Working with your family can be extremely rewarding. There is a deep sense of accomplishment that you can share with the ones you love. They get you. You get them. There will never be a lack of conversation at the dinner table. You are part of a legacy and never have to worry about the nepotism rule. In fact, you can groom you children right into the family business.
On the flip side, working with your family can be extremely stressful. It can be so much a part of your life that relationships between parents, spouses, children and siblings can suffer. There are days I want to run from the room screaming!
It is really important to find a balance so that the business and the family both win.

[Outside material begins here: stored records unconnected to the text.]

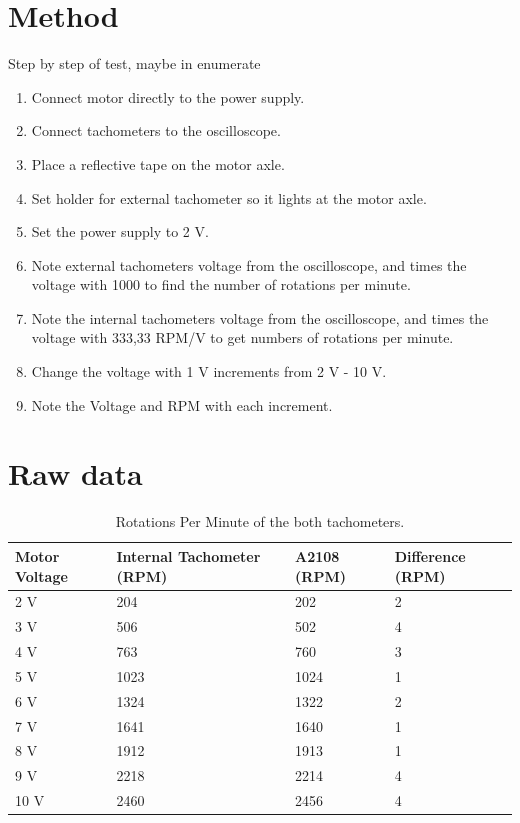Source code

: \section*{Method}
Step by step of test, maybe in enumerate
\begin{enumerate}
\item Connect motor directly to the power supply.
\item Connect tachometers to the oscilloscope.
\item Place a reflective tape on the motor axle.
\item Set holder for external tachometer so it lights at the motor axle.
\item Set the power supply to 2 V.
\item Note external tachometers voltage from the oscilloscope, and times the voltage with 1000 to find the number of rotations per minute.
\item Note the internal tachometers voltage from the oscilloscope, and times the voltage with 333,33 RPM/V to get numbers of rotations per minute.
\item Change the voltage with 1 V increments from 2 V - 10 V.
\item Note the Voltage and RPM with each increment.
\end{enumerate}
\section*{Raw data}
\begin{table}[htbp]
\centering
\caption{Rotations Per Minute of the both tachometers.}
\label{RPMData}
\begin{tabular}{llll}
Motor Voltage & Internal Tachometer {(}RPM{)} & A2108 {(}RPM{)} & Difference {(}RPM{)} \\ \hline  \rowcolor{lightGrey}
2 V     & 204              & 202             & 2                    \\
3 V     & 506              & 502             & 4                    \\  \rowcolor{lightGrey}
4 V     & 763              & 760             & 3                    \\ 
5 V     & 1023             & 1024            & 1                    \\  \rowcolor{lightGrey}
6 V     & 1324             & 1322            & 2                    \\
7 V     & 1641             & 1640            & 1                    \\  \rowcolor{lightGrey}
8 V     & 1912             & 1913            & 1                    \\
9 V     & 2218             & 2214            & 4                    \\ \rowcolor{lightGrey}
10 V    & 2460             & 2456            & 4                    
\end{tabular}
\end{table}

Here are the 5 Ways Not To Lose Your Family to the Family Business
Leave It At The Office
Employees are often told to leave their personal lives at home. Family-run business owners should leave their business life at the office. Your friends and other family members who don’t work there may not want to hear “shop talk” every time they are around you. You may also be more obsessed than other family members. Waking up and discussing business first thing can be a turnoff!
Defined Roles At The Office May Not Apply At Home
Are you the President, CEO, Chairman of the Board, Big Dog on Campus? You may be at the top of the food chain at the office, but that doesn’t mean you rule the roost everywhere else. Work and home are both communities that require cooperation and team thinking.
Don’t Pressure The Kids To Go Into The Family Business
Working with family may be your dream, but it may not be your kid’s. They have their own dreams and aspirations and they may not be the same as yours. Understand that the next generation may not be carrying on your legacy.
Have Outside Interests Outside Of Each Other
Can’t get enough of your family and/or spouse/partner. You should. Get involved in events and activities that DON’T include each other. Discover other people and experiences. It will give you more to talk about with each other too!
Don’t Forget To Have A Life
All work and no play is never healthy for anyone. No one will care about your business like you or your family does, but if you don’t have a healthy balance, you will miss out on the great things going on in the world around you.